Diger soruyu ise yanitlamak zor. Kim nerde ne nane yemeye kaliyor, anlayabilmis degilim.
1) sevgili diego, izmirliler tabi ki ankaraya geliyorlar calismaya ama sen izmirlilerin ya da istanbullularin aksine hic izmirde ya da istanbulda yasayan bir ankaralidan 'simdi ankarada olmak vardi anasini satiyim' gibi bir cumle duydun mu?

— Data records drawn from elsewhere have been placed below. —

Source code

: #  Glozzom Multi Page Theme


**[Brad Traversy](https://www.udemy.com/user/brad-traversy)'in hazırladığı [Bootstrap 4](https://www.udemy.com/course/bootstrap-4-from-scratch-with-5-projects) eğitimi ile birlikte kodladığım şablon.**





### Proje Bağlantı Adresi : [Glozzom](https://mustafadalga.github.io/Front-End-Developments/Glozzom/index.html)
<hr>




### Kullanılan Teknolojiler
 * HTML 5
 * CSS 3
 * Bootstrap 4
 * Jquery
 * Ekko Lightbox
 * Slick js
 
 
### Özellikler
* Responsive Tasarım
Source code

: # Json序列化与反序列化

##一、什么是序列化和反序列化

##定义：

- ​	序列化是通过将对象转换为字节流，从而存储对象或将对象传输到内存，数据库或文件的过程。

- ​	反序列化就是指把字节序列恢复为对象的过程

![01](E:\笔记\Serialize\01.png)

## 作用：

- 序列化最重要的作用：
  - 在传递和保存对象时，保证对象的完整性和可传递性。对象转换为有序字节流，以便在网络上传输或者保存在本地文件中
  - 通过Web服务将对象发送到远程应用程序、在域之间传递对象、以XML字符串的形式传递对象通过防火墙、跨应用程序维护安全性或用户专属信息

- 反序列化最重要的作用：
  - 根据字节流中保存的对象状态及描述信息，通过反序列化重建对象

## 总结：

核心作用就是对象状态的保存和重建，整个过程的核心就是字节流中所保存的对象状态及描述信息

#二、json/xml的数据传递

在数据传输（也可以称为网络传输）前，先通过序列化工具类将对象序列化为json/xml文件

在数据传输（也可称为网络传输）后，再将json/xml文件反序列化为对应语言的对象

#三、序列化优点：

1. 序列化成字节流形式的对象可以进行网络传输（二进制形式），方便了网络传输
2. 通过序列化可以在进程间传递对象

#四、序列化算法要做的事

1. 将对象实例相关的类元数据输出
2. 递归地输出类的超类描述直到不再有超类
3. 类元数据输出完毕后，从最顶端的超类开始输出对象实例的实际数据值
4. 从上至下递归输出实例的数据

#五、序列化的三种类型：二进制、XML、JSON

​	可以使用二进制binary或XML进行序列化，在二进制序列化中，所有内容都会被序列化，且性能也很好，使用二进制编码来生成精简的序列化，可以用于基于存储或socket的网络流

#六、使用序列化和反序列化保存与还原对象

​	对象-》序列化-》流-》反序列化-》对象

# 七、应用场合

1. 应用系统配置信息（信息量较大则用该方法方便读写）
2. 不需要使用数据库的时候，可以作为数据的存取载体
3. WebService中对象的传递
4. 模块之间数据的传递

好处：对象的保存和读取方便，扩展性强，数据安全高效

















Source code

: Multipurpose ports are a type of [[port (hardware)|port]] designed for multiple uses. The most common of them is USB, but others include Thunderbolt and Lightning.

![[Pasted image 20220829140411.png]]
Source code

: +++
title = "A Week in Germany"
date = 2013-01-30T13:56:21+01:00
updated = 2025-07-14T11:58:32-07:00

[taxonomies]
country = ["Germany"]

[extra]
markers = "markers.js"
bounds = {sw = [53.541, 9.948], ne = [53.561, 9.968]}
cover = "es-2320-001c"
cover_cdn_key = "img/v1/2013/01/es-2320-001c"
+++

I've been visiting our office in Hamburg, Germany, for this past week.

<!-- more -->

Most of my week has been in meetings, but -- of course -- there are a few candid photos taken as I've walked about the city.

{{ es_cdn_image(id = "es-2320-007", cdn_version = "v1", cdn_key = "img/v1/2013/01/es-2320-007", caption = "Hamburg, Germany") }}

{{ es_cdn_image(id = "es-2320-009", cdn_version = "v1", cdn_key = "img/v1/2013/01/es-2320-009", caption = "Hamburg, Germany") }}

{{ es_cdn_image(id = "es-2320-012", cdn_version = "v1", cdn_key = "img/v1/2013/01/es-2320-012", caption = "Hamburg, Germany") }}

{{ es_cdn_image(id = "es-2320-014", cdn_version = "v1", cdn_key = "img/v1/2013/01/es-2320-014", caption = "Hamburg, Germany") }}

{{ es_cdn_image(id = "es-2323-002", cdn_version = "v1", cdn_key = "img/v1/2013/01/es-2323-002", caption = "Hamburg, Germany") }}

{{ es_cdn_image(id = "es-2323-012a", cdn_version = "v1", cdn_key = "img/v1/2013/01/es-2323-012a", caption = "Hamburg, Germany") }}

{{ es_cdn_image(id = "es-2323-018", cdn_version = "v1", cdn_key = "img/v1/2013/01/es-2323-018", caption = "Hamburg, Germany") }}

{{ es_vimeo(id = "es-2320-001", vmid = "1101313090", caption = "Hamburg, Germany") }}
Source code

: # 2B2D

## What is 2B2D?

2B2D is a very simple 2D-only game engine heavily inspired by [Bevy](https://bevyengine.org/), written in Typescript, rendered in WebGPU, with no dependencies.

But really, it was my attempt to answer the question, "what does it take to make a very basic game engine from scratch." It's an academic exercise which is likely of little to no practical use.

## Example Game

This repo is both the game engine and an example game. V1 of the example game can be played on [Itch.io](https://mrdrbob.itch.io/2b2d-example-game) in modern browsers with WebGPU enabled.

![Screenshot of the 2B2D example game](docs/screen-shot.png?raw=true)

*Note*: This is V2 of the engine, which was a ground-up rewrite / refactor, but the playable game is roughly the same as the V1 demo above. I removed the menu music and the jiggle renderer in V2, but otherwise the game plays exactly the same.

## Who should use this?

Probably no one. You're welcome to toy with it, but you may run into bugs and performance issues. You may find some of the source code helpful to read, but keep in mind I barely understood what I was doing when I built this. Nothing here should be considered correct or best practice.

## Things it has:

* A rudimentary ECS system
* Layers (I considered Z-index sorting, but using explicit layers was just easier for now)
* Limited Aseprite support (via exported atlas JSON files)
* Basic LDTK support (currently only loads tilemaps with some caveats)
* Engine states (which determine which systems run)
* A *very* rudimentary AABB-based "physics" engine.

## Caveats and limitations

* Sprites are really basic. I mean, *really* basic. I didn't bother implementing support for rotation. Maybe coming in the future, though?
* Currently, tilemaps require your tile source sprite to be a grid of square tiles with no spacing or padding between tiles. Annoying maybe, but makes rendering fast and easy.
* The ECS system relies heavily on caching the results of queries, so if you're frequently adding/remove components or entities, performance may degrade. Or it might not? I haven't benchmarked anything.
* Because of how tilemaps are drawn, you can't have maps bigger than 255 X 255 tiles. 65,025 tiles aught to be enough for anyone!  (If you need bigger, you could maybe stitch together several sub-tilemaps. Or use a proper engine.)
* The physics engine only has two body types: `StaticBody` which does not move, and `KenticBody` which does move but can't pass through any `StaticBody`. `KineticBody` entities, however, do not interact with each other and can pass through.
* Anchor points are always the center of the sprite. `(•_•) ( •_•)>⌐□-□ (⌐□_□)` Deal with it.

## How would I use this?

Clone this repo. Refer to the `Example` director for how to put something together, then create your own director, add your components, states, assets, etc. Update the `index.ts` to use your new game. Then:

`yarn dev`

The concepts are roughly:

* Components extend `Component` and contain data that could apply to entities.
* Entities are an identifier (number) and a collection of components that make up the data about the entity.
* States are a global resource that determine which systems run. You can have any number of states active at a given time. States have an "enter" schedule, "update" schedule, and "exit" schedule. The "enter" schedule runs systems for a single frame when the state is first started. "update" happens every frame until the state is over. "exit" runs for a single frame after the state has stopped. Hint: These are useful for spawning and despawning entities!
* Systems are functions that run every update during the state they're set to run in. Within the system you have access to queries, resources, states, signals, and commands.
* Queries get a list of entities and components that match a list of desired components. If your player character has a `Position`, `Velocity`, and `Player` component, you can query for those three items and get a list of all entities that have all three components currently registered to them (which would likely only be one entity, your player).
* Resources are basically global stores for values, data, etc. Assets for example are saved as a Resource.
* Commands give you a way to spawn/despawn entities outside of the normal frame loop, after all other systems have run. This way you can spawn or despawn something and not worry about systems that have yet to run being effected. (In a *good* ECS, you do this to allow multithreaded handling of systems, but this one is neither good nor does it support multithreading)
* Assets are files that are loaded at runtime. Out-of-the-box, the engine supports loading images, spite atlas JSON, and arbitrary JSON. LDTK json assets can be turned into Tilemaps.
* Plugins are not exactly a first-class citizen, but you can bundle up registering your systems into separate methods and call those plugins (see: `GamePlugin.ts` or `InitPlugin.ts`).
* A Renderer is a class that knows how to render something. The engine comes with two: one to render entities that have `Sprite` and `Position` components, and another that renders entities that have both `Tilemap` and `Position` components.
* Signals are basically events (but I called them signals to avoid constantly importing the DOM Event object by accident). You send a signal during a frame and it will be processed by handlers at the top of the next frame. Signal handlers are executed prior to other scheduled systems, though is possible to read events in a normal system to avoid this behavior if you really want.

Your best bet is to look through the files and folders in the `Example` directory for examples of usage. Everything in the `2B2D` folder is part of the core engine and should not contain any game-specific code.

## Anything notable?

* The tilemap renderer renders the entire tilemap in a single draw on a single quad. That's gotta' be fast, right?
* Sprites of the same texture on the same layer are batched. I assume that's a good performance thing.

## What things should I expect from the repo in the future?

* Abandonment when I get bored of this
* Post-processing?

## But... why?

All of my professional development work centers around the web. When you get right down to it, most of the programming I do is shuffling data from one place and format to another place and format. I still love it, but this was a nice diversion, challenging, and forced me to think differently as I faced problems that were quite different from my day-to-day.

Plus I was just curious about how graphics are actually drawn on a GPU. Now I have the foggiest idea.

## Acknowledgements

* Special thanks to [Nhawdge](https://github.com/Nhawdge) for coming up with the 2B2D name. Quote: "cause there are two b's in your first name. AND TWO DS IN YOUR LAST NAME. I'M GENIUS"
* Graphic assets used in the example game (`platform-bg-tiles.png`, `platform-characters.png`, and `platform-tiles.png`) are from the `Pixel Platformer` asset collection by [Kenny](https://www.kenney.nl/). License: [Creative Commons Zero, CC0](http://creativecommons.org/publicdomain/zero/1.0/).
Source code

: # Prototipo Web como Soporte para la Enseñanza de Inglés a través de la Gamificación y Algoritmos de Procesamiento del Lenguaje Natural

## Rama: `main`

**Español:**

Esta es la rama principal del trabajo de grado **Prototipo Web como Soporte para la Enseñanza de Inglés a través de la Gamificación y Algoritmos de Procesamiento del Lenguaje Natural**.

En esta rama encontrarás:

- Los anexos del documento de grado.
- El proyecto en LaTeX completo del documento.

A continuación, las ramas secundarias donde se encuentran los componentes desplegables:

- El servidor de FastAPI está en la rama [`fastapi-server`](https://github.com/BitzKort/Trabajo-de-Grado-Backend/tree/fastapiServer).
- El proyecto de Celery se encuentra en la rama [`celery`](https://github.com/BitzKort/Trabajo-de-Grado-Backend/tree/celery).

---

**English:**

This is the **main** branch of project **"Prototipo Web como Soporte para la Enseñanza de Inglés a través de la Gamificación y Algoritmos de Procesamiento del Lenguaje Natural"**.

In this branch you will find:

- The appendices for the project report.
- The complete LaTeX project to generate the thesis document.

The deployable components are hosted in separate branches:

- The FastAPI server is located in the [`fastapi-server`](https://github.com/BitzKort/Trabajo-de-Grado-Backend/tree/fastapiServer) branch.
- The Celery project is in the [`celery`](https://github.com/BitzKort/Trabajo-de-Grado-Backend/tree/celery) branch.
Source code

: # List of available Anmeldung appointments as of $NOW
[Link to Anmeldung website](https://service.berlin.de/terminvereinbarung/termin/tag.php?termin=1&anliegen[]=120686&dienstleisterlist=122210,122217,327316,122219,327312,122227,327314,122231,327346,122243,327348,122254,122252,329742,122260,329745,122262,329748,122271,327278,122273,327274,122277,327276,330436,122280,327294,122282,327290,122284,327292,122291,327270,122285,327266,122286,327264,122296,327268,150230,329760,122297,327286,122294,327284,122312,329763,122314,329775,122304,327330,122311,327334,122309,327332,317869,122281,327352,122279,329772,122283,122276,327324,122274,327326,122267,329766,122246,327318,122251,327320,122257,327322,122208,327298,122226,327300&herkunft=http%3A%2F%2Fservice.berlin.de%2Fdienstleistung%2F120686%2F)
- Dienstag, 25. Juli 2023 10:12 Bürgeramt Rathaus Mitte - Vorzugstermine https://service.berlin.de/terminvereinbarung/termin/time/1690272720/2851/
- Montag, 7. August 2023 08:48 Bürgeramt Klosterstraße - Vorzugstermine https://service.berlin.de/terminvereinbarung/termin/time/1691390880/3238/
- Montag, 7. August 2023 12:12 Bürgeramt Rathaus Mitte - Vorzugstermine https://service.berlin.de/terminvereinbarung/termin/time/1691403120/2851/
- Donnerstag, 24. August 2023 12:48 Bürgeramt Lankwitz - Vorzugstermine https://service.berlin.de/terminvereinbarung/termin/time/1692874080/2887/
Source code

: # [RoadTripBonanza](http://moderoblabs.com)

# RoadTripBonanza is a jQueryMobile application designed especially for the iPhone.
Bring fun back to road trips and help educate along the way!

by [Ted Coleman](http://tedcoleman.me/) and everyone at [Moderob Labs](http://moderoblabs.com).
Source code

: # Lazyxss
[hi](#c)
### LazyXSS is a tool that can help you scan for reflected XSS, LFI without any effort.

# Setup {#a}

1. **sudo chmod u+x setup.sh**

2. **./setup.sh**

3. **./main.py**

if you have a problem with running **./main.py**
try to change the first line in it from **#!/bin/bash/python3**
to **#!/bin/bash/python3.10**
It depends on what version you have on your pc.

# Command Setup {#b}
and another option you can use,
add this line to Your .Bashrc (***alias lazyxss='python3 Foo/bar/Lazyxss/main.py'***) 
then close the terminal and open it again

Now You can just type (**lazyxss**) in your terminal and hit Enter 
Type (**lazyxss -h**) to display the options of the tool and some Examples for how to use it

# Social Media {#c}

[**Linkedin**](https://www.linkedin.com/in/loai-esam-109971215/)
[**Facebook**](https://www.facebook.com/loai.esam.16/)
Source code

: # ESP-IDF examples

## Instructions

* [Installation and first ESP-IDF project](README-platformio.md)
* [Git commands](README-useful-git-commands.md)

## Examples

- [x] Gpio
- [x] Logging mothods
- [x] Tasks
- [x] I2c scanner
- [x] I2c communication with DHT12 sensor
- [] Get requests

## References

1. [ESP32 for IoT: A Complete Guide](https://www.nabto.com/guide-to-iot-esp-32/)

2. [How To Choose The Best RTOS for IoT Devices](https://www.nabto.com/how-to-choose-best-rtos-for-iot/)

Zaten farkettiysen oyle bir sarki da yok literaturde
2) ozancim zaten ankaraya gelip de ama burda deniz yok seklinde salakca bir cumle sarfeden her insan 'senin geldigin yerde deniz vardi da adam mi oldun' lafini hakeder, esirgeme.
3) samsun, erzincan, aydin, denizli, sivas, ankara, izmir hepsi var bizim ailede ama daha onceden belirttigim sebeplerle ben izmirliyim.
1) hala cok yakisiklisin, allah nazardan saklasin
2) memo da bu konuda benimle hemfikir, gecen koynuna girmissin fotolariniz internette dolasiyor
bu arada duydum simdi ankara'da olmak vardi anasini satayim diyen. oncelikle kendim dedim. 2 sene istanbul'da yasadim ankara'da olmak istedigim anlar bayagi coktu, benimle ayni durumda olan baska insanlar da var.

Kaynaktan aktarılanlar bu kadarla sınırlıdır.